DİSK’e bağlı Genel-İş sendikasının araştırma dairesinin yayınladığı Kamu İstihdam Raporu da bu gerçeği doğrular nitelikte. Raporda 2016-2017 Aralık döneminde memur sayısının 23 bin azalmasına karşın sözleşmeli personel sayısının 66 bin arttığı belirtildi.
2017’de kamuda istihdamın yüzde 78,6’sının memur, yüzde 6,8’inin sözleşmeli personel, yüzde 11,2’sinin işçi, yüzde 0,5’inin geçici personel ve yüzde 2,8’inin bunların dışında çalışanlar olduğu belirtilen raporda “2016-2017 döneminde kamu sektöründe istihdam artışı 41 bin 196 kişiyle 3 milyon 602 bin 735 olurken, özel sektörde istihdam artışı 941 bin 804 kişiyle 24 milyon 585 bin 265 olmuştur. Toplam istihdam içerisinde özel sektörde istihdam, kamu sektörünün 7 katıdır. Çalışma hayatında her 100 kişiden 87’si özel sektörde, 13’ü ise kamu sektöründe çalışmaktadır” denildi.
Geçici, ücretli ve ücretsiz çalışmaya ilişkinse şu veriler sunuldu: “İstihdam edilenlerin işteki durumunu incelediğimizde ise; 2017 yılında toplam istihdam içerisinde en geniş tanımıyla işçi (ücretli, yevmiyeli veya maaşlı) sayısı bir önceki yıla göre yüzde 3,2 artarak 18 milyon 960 bin olmuştur. Toplam istihdamın içerisinde işverenlerin oranı yüzde 4,5, kendi hesabına çalışanların yüzde 17, ücretsiz aile işçisi olarak çalışanların oranıysa yüzde 11,1’dir.

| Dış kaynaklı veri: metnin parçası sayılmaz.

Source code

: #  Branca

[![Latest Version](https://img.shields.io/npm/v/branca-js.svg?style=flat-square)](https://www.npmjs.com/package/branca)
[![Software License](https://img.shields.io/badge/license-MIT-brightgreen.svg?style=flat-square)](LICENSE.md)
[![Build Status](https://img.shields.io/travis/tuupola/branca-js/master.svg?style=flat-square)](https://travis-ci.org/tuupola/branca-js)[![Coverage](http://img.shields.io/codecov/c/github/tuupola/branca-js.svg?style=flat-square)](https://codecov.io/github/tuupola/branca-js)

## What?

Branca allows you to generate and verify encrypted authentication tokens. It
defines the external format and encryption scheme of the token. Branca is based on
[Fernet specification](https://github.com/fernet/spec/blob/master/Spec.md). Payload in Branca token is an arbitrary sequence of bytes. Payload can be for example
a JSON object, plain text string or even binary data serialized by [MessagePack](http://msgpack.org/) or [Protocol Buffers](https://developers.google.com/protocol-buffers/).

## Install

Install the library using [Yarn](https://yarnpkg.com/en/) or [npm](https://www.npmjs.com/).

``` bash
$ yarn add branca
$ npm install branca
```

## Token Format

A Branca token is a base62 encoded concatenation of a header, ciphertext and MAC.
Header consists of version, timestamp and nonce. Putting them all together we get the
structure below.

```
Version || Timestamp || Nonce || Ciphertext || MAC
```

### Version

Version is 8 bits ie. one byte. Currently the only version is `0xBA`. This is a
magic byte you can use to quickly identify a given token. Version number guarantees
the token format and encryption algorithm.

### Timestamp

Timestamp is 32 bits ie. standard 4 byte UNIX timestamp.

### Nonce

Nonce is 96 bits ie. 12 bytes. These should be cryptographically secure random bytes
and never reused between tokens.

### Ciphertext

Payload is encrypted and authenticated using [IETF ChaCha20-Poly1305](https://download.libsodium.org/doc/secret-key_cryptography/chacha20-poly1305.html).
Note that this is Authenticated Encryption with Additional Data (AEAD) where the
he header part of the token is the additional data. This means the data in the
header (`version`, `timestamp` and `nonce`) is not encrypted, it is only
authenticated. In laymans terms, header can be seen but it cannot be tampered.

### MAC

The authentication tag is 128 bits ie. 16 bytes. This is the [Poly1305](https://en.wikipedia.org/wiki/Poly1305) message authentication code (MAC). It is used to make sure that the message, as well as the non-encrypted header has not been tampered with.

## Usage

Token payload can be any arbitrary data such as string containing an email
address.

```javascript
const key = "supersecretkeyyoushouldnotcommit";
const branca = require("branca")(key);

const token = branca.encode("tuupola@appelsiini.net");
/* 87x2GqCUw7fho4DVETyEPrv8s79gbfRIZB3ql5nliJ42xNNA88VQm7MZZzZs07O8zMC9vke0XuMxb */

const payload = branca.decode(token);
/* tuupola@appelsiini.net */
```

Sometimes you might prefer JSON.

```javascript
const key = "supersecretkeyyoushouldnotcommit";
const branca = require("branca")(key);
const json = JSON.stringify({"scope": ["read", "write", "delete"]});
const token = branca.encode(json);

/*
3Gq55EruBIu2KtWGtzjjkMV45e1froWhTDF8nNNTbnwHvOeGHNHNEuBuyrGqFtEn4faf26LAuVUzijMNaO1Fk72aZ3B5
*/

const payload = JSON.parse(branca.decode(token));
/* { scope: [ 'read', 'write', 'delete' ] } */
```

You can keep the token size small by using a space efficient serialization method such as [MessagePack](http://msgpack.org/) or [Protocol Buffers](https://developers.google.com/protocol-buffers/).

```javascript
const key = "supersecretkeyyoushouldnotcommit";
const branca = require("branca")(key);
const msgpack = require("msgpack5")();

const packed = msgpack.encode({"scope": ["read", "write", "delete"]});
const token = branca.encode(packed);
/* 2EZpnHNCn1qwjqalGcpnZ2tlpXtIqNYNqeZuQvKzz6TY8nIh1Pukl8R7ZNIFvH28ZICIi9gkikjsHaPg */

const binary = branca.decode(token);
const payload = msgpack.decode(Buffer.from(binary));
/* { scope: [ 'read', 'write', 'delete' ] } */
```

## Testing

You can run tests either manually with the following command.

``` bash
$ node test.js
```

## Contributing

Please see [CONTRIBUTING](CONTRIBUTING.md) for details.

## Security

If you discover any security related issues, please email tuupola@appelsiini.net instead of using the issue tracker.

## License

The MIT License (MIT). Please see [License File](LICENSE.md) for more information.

Toplam istihdam içerisinde ücretli ve yevmiyeli olarak çalışanların oranı 2017 yılında yüzde 67,2’ye, 2018 Haziran ayında ise yüzde 67,7’ye yükselmiştir.”
“Taşerona kadro verilecek” aldatmacasıyla uygulamaya konan 696 sayılı KHK’daki hüküm gereğince Haziran 2018 itibariyle 744 bin 342 işçinin belediye şirketlerine ve merkezi idarelere geçiş yaptığı ifade edildi.